_Your assignment_
From the data below, copy each line that includes the word "state".

_Input material_

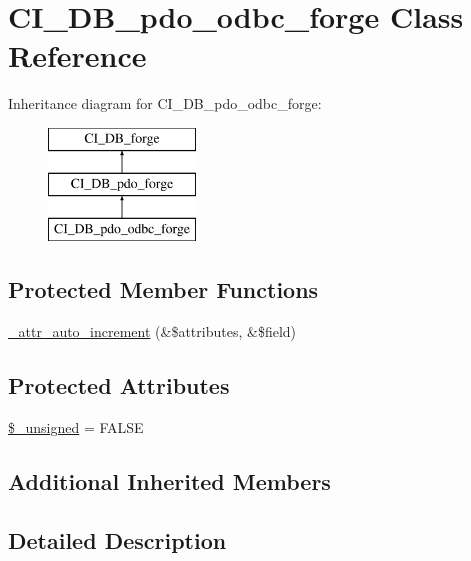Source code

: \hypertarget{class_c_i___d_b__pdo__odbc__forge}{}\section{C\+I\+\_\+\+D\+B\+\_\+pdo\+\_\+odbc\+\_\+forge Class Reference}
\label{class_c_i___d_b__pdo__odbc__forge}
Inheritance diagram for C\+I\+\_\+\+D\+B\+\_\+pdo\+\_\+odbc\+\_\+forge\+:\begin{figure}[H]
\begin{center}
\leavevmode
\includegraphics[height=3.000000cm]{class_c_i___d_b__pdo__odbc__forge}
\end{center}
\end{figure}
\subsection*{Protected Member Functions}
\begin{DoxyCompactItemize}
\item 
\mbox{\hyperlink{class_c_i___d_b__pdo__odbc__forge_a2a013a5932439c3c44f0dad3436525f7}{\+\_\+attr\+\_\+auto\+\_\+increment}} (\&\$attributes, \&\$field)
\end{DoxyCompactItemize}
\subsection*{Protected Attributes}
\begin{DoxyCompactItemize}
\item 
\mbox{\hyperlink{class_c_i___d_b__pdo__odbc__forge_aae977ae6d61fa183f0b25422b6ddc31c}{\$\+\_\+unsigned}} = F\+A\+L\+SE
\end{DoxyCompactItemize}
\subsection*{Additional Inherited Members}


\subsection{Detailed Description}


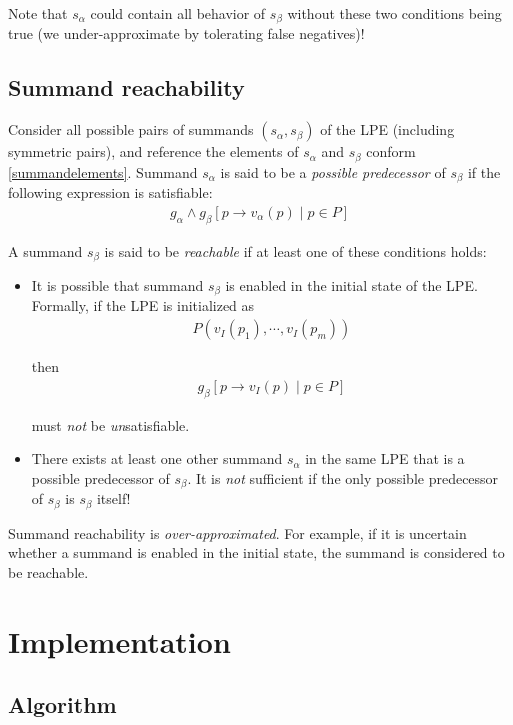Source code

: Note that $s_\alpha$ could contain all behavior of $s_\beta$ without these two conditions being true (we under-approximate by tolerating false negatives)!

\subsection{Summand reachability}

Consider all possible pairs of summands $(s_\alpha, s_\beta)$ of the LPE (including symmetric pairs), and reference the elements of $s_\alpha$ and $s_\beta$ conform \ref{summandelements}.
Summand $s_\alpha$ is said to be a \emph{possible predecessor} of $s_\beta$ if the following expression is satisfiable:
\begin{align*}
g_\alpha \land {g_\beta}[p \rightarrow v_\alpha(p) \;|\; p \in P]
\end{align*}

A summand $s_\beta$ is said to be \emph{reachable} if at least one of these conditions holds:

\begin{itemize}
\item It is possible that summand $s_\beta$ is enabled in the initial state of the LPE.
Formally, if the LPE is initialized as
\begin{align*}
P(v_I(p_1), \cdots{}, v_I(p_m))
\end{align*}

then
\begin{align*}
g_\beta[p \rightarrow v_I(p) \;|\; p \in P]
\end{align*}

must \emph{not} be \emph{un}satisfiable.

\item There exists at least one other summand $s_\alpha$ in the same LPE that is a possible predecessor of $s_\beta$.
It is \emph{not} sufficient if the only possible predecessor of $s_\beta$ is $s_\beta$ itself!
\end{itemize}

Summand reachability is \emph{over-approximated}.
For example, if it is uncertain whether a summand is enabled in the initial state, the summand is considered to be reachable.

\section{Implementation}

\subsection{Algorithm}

_Response to the exercise_
\item It is possible that summand $s_\beta$ is enabled in the initial state of the LPE.
For example, if it is uncertain whether a summand is enabled in the initial state, the summand is considered to be reachable.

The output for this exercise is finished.